Adaptive Key Authentication for Secure IoT: Addressing Security Threats and Optimizing
摘要
The use of Internet of Things (IoT) in healthcare systems the world has also measured substantial improvement in patient care by offering real time monitoring and diagnosis. But growing connectivity means that sensitive medical data is also vulnerable to numerous security threats like man-in-the-middle (MITM) attacks, key theft, and device cloning, among many others. These traditional methods for authentication, based on either passwords or static keys, are especially susceptible to such cyber-attacks; thus, they are ineffective in protecting healthcare IoT environments characterized by dynamic threat landscapes.
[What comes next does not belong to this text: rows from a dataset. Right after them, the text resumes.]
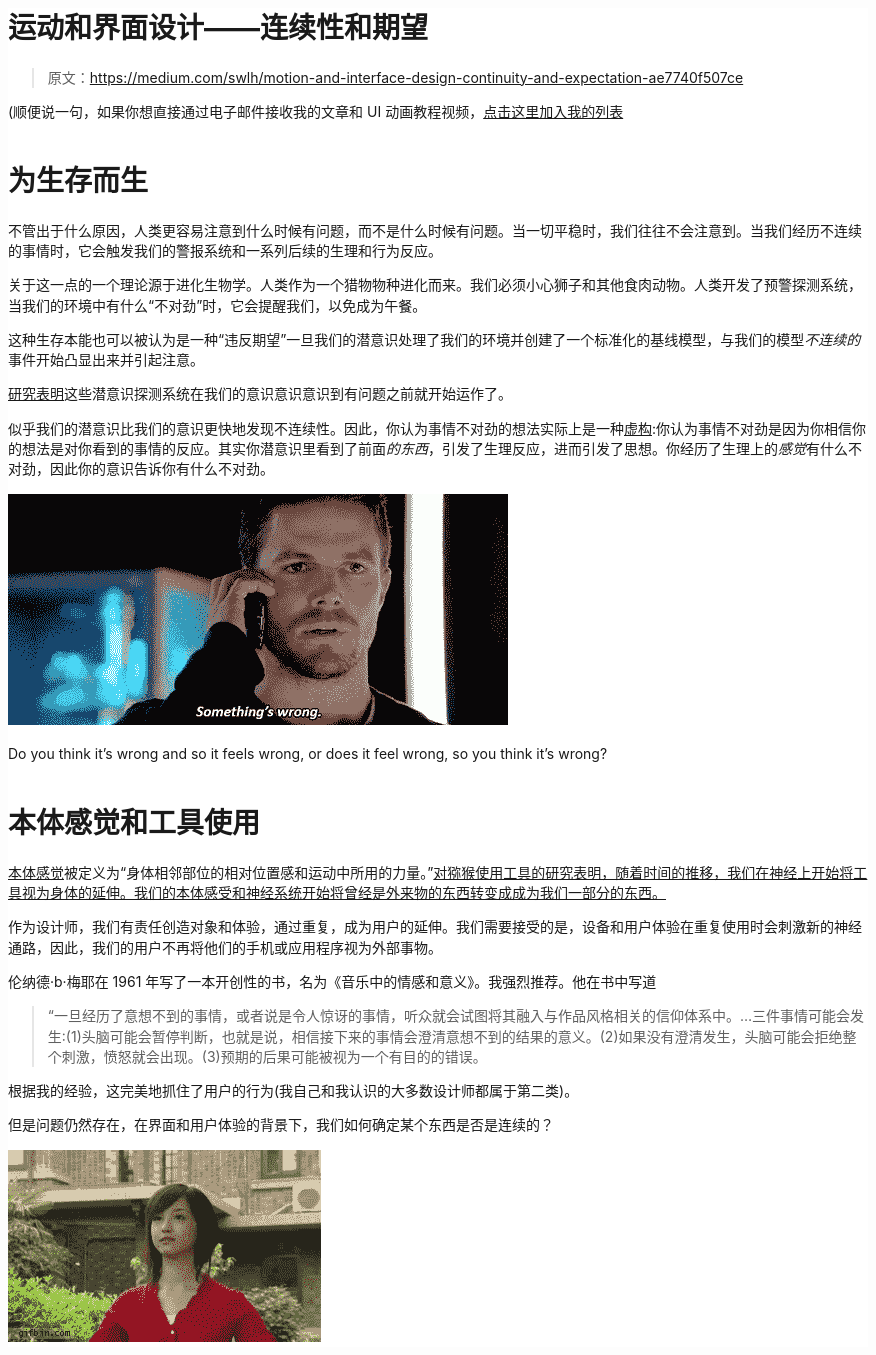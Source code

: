 # 运动和界面设计——连续性和期望

> 原文：<https://medium.com/swlh/motion-and-interface-design-continuity-and-expectation-ae7740f507ce>

(顺便说一句，如果你想直接通过电子邮件接收我的文章和 UI 动画教程视频，[点击这里加入我的列表](http://uxinmotion.net/joinnow)

# 为生存而生

不管出于什么原因，人类更容易注意到什么时候有问题，而不是什么时候有问题。当一切平稳时，我们往往不会注意到。当我们经历不连续的事情时，它会触发我们的警报系统和一系列后续的生理和行为反应。

关于这一点的一个理论源于进化生物学。人类作为一个猎物物种进化而来。我们必须小心狮子和其他食肉动物。人类开发了预警探测系统，当我们的环境中有什么“不对劲”时，它会提醒我们，以免成为午餐。

这种生存本能也可以被认为是一种“违反期望”一旦我们的潜意识处理了我们的环境并创建了一个标准化的基线模型，与我们的模型*不连续的*事件开始凸显出来并引起注意。

[研究表明](http://www.ncbi.nlm.nih.gov/pubmed/9036851)这些潜意识探测系统在我们的意识意识意识到有问题之前就开始运作了。

似乎我们的潜意识比我们的意识更快地发现不连续性。因此，你认为事情不对劲的想法实际上是一种[虚构](https://en.wikipedia.org/wiki/Confabulation):你认为事情不对劲是因为你相信你的想法是对你看到的事情的反应。其实你潜意识里看到了前面*的东西*，引发了生理反应，进而引发了思想。你经历了生理上的*感觉*有什么不对劲，因此你的意识告诉你有什么不对劲。

![](img/325770b6e6d9d389a3b89c5078ef06e1.png)

Do you think it’s wrong and so it feels wrong, or does it feel wrong, so you think it’s wrong?

# 本体感觉和工具使用

[本体感觉](https://en.wikipedia.org/wiki/Proprioception)被定义为“身体相邻部位的相对位置感和运动中所用的力量。”[对猕猴使用工具的研究表明，随着时间的推移，我们在神经上开始将工具视为身体的延伸。我们的本体感受和神经系统开始将曾经是外来物的东西转变成成为我们一部分的东西。](http://europepmc.org/abstract/med/8951846)

作为设计师，我们有责任创造对象和体验，通过重复，成为用户的延伸。我们需要接受的是，设备和用户体验在重复使用时会刺激新的神经通路，因此，我们的用户不再将他们的手机或应用程序视为外部事物。

伦纳德·b·梅耶在 1961 年写了一本开创性的书，名为《音乐中的情感和意义》。我强烈推荐。他在书中写道

> “一旦经历了意想不到的事情，或者说是令人惊讶的事情，听众就会试图将其融入与作品风格相关的信仰体系中。…三件事情可能会发生:(1)头脑可能会暂停判断，也就是说，相信接下来的事情会澄清意想不到的结果的意义。(2)如果没有澄清发生，头脑可能会拒绝整个刺激，愤怒就会出现。(3)预期的后果可能被视为一个有目的的错误。

根据我的经验，这完美地抓住了用户的行为(我自己和我认识的大多数设计师都属于第二类)。

但是问题仍然存在，在界面和用户体验的背景下，我们如何确定某个东西是否是连续的？

![](img/bbf1dd1dba8d29640a8feb3b9ba0572c.png)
This research article presents a new dynamic key-based authentication scheme for healthcare Internet of Things (IoT) networks. In the suggested framework, mutual authentication between each of the healthcare server and the physical IoT client device is used to protect the sensitive data of the patients in transit, along with providing real-time secure transmission. By focusing on how cryptographic keys develop, the framework addresses current security threats, including key theft and MITM attacks. Not only does this method keep computational and communication costs low; it is also lightweight enough for resource-constrained medical IoT devices using a lightweight authentication protocol. This system is efficient with respect to data size between registration and authentication phases while performing better than all other systems. It also minimizes latency and bandwidth usage by improving the caching layer. The scheme is also computationally cheap, making it feasible in resource-poor healthcare settings. The security analysis tools confirm that the suggested architecture is resistant to ordinary attacks such as MITM and replay attacks while incurring low overhead.